Glucocorticoid decreases airway tone via a nongenomic pathway

Nocturnal asthma is associated with circadian rhythms. Although glucocorticoids have contributed to therapeutic success, the underlying mechanism has not been studied thoroughly in asthma. Here, we report that cortisol, a member of glucocorticoids, ameliorate guinea pig tracheal spasm via a nongenomic effect. We set a concentration gradient of cortisol to mimic the functional circadian fluctuation. When administrated over a threshold (150 ng/ml), cortisol could synergize with the spasmolytic action of β-agonist (isoprenaline) in histamine-sensitized tracheal spirals in vitro. This permissive action was abolished by the glucocorticoid receptor antagonist, RU486, indicating that cortisol acts via its receptor. Using the RNA polymerase inhibitor, actinomycin D, we showed that this permissive action was not affected by transcription. PMA, activator of protein kinase C (PKC), could partially imitate this rapid effect, while PKC inhibition also blocked this action to some extent.

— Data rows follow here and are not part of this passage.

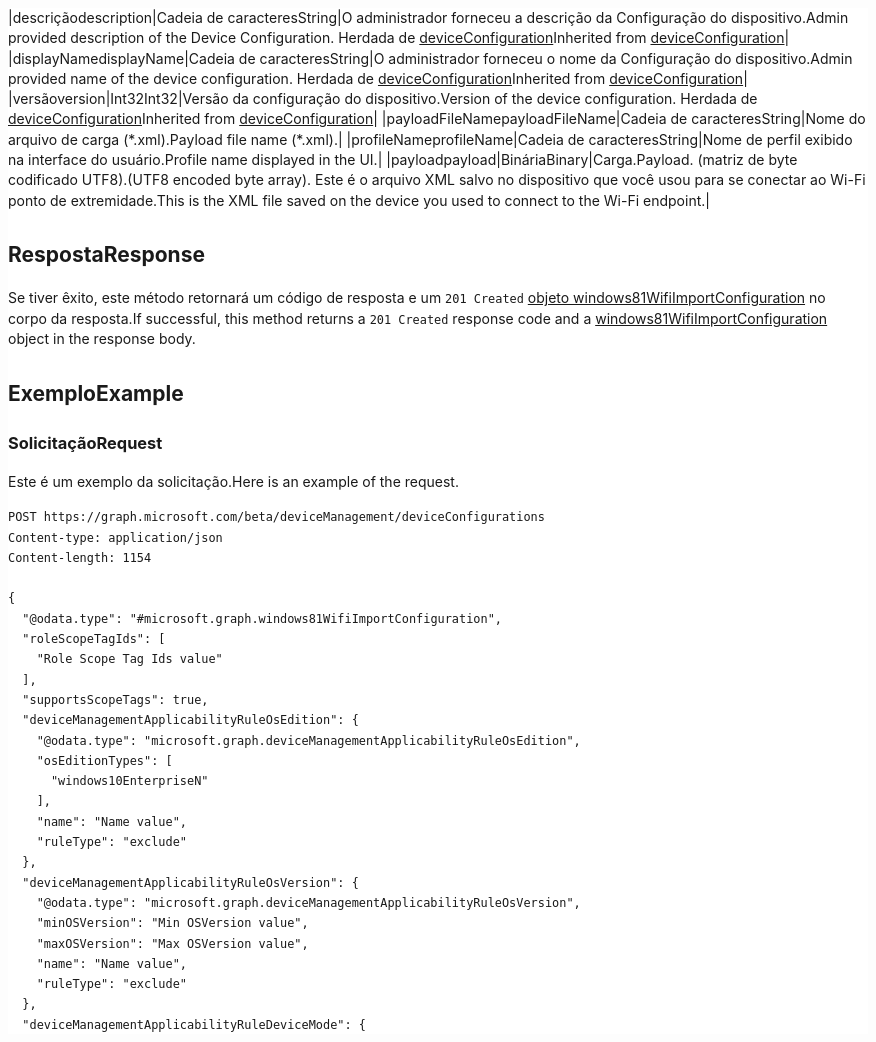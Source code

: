 |<span data-ttu-id="83fb8-168">descrição</span><span class="sxs-lookup"><span data-stu-id="83fb8-168">description</span></span>|<span data-ttu-id="83fb8-169">Cadeia de caracteres</span><span class="sxs-lookup"><span data-stu-id="83fb8-169">String</span></span>|<span data-ttu-id="83fb8-170">O administrador forneceu a descrição da Configuração do dispositivo.</span><span class="sxs-lookup"><span data-stu-id="83fb8-170">Admin provided description of the Device Configuration.</span></span> <span data-ttu-id="83fb8-171">Herdada de [deviceConfiguration](../resources/intune-shared-deviceconfiguration.md)</span><span class="sxs-lookup"><span data-stu-id="83fb8-171">Inherited from [deviceConfiguration](../resources/intune-shared-deviceconfiguration.md)</span></span>|
|<span data-ttu-id="83fb8-172">displayName</span><span class="sxs-lookup"><span data-stu-id="83fb8-172">displayName</span></span>|<span data-ttu-id="83fb8-173">Cadeia de caracteres</span><span class="sxs-lookup"><span data-stu-id="83fb8-173">String</span></span>|<span data-ttu-id="83fb8-174">O administrador forneceu o nome da Configuração do dispositivo.</span><span class="sxs-lookup"><span data-stu-id="83fb8-174">Admin provided name of the device configuration.</span></span> <span data-ttu-id="83fb8-175">Herdada de [deviceConfiguration](../resources/intune-shared-deviceconfiguration.md)</span><span class="sxs-lookup"><span data-stu-id="83fb8-175">Inherited from [deviceConfiguration](../resources/intune-shared-deviceconfiguration.md)</span></span>|
|<span data-ttu-id="83fb8-176">versão</span><span class="sxs-lookup"><span data-stu-id="83fb8-176">version</span></span>|<span data-ttu-id="83fb8-177">Int32</span><span class="sxs-lookup"><span data-stu-id="83fb8-177">Int32</span></span>|<span data-ttu-id="83fb8-178">Versão da configuração do dispositivo.</span><span class="sxs-lookup"><span data-stu-id="83fb8-178">Version of the device configuration.</span></span> <span data-ttu-id="83fb8-179">Herdada de [deviceConfiguration](../resources/intune-shared-deviceconfiguration.md)</span><span class="sxs-lookup"><span data-stu-id="83fb8-179">Inherited from [deviceConfiguration](../resources/intune-shared-deviceconfiguration.md)</span></span>|
|<span data-ttu-id="83fb8-180">payloadFileName</span><span class="sxs-lookup"><span data-stu-id="83fb8-180">payloadFileName</span></span>|<span data-ttu-id="83fb8-181">Cadeia de caracteres</span><span class="sxs-lookup"><span data-stu-id="83fb8-181">String</span></span>|<span data-ttu-id="83fb8-182">Nome do arquivo de carga (\*.xml).</span><span class="sxs-lookup"><span data-stu-id="83fb8-182">Payload file name (\*.xml).</span></span>|
|<span data-ttu-id="83fb8-183">profileName</span><span class="sxs-lookup"><span data-stu-id="83fb8-183">profileName</span></span>|<span data-ttu-id="83fb8-184">Cadeia de caracteres</span><span class="sxs-lookup"><span data-stu-id="83fb8-184">String</span></span>|<span data-ttu-id="83fb8-185">Nome de perfil exibido na interface do usuário.</span><span class="sxs-lookup"><span data-stu-id="83fb8-185">Profile name displayed in the UI.</span></span>|
|<span data-ttu-id="83fb8-186">payload</span><span class="sxs-lookup"><span data-stu-id="83fb8-186">payload</span></span>|<span data-ttu-id="83fb8-187">Binária</span><span class="sxs-lookup"><span data-stu-id="83fb8-187">Binary</span></span>|<span data-ttu-id="83fb8-188">Carga.</span><span class="sxs-lookup"><span data-stu-id="83fb8-188">Payload.</span></span> <span data-ttu-id="83fb8-189">(matriz de byte codificado UTF8).</span><span class="sxs-lookup"><span data-stu-id="83fb8-189">(UTF8 encoded byte array).</span></span> <span data-ttu-id="83fb8-190">Este é o arquivo XML salvo no dispositivo que você usou para se conectar ao Wi-Fi ponto de extremidade.</span><span class="sxs-lookup"><span data-stu-id="83fb8-190">This is the XML file saved on the device you used to connect to the Wi-Fi endpoint.</span></span>|



## <a name="response"></a><span data-ttu-id="83fb8-191">Resposta</span><span class="sxs-lookup"><span data-stu-id="83fb8-191">Response</span></span>
<span data-ttu-id="83fb8-192">Se tiver êxito, este método retornará um código de resposta e um `201 Created` [objeto windows81WifiImportConfiguration](../resources/intune-deviceconfig-windows81wifiimportconfiguration.md) no corpo da resposta.</span><span class="sxs-lookup"><span data-stu-id="83fb8-192">If successful, this method returns a `201 Created` response code and a [windows81WifiImportConfiguration](../resources/intune-deviceconfig-windows81wifiimportconfiguration.md) object in the response body.</span></span>

## <a name="example"></a><span data-ttu-id="83fb8-193">Exemplo</span><span class="sxs-lookup"><span data-stu-id="83fb8-193">Example</span></span>

### <a name="request"></a><span data-ttu-id="83fb8-194">Solicitação</span><span class="sxs-lookup"><span data-stu-id="83fb8-194">Request</span></span>
<span data-ttu-id="83fb8-195">Este é um exemplo da solicitação.</span><span class="sxs-lookup"><span data-stu-id="83fb8-195">Here is an example of the request.</span></span>
``` http
POST https://graph.microsoft.com/beta/deviceManagement/deviceConfigurations
Content-type: application/json
Content-length: 1154

{
  "@odata.type": "#microsoft.graph.windows81WifiImportConfiguration",
  "roleScopeTagIds": [
    "Role Scope Tag Ids value"
  ],
  "supportsScopeTags": true,
  "deviceManagementApplicabilityRuleOsEdition": {
    "@odata.type": "microsoft.graph.deviceManagementApplicabilityRuleOsEdition",
    "osEditionTypes": [
      "windows10EnterpriseN"
    ],
    "name": "Name value",
    "ruleType": "exclude"
  },
  "deviceManagementApplicabilityRuleOsVersion": {
    "@odata.type": "microsoft.graph.deviceManagementApplicabilityRuleOsVersion",
    "minOSVersion": "Min OSVersion value",
    "maxOSVersion": "Max OSVersion value",
    "name": "Name value",
    "ruleType": "exclude"
  },
  "deviceManagementApplicabilityRuleDeviceMode": {
```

It is likely that this nongenomic effect of glucocorticoid underlies the onset and susceptibility of asthma, implying novel medication target in clinical practice.

► Cortisol potentiates the spasmolytic effect of isoprenaline on airway tone. ► Cortisol exerts the permissive action only when over a threshold. ► The permissive action is via a nongenomic pathway involving PKC. ► The permissive action of cortisol is associated with asthma in human.